Nowadays, the risks faced by a patent lawyer goes up as compared to few decades ago. The PTO has set standards about the patent law during 1960’s. These standards that were set in the areas of patent prosecution and litigation were quite simple and didn’t change often. Complicated aspects like re-examination, business methods, duty of disclosure, Festo and reverse doctrine of equivalents were not there during those days.

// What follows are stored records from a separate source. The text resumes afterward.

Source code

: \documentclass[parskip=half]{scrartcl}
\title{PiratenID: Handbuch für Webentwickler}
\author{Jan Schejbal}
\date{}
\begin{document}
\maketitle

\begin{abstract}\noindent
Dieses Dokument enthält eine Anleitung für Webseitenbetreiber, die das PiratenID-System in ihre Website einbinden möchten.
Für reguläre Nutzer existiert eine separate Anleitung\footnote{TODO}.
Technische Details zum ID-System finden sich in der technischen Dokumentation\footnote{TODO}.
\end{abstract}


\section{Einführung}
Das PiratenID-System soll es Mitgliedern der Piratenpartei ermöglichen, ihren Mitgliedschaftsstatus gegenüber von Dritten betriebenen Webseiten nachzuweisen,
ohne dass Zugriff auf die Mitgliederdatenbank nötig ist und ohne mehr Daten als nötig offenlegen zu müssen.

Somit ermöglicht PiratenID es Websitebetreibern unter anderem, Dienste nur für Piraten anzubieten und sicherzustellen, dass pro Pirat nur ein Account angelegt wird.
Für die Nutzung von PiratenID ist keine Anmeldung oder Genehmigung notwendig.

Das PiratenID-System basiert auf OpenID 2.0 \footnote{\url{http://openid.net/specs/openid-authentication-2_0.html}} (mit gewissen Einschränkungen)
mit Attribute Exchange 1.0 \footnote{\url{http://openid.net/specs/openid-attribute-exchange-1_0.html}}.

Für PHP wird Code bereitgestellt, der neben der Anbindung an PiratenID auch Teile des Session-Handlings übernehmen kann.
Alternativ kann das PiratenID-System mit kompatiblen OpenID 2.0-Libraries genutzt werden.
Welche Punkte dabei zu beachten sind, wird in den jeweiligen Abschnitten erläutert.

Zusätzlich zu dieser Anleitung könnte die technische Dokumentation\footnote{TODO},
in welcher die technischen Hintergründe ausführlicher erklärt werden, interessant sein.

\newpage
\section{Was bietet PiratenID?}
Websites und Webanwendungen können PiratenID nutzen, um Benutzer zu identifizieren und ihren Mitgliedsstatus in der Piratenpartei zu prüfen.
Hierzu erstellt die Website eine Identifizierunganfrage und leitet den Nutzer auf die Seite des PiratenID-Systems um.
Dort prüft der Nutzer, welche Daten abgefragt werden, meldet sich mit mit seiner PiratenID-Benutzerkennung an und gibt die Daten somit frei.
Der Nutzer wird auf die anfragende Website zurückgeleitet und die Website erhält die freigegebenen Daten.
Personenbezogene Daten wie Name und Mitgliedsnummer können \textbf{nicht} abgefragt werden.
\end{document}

Risk factors for patent attorneys
The malpractice protection can be about multi-million dollar claim on your investments or assets which can eat up your entire savings and this could be for just a single patent. In case your malpractice insurance doesn’t take care of these claims, then your assets will be at stake which is a huge risk. Therefore, you need to be very careful while preparing or prosecuting patent applications.
However with the change in time, the risks involved for patent attorneys have increased. The standards have become complicated especially in terms of preparing and prosecuting a specific application related to patent. The court also was less strict in terms of the CAFC or other judicial entities. But currently the court is under the pressure of professional knowledge and experience and the standards are strict making some of the patents invalid.
There is also certain amount of risk in the future for Australian Patent attorneys. They should have good malpractice insurance which needs to be maintained throughout the tenure of their career. The insurance amount should be quite sizable as the malpractice protection can be very huge amount when the current patent applications are considered to be invalid or unenforceable a few decades from now.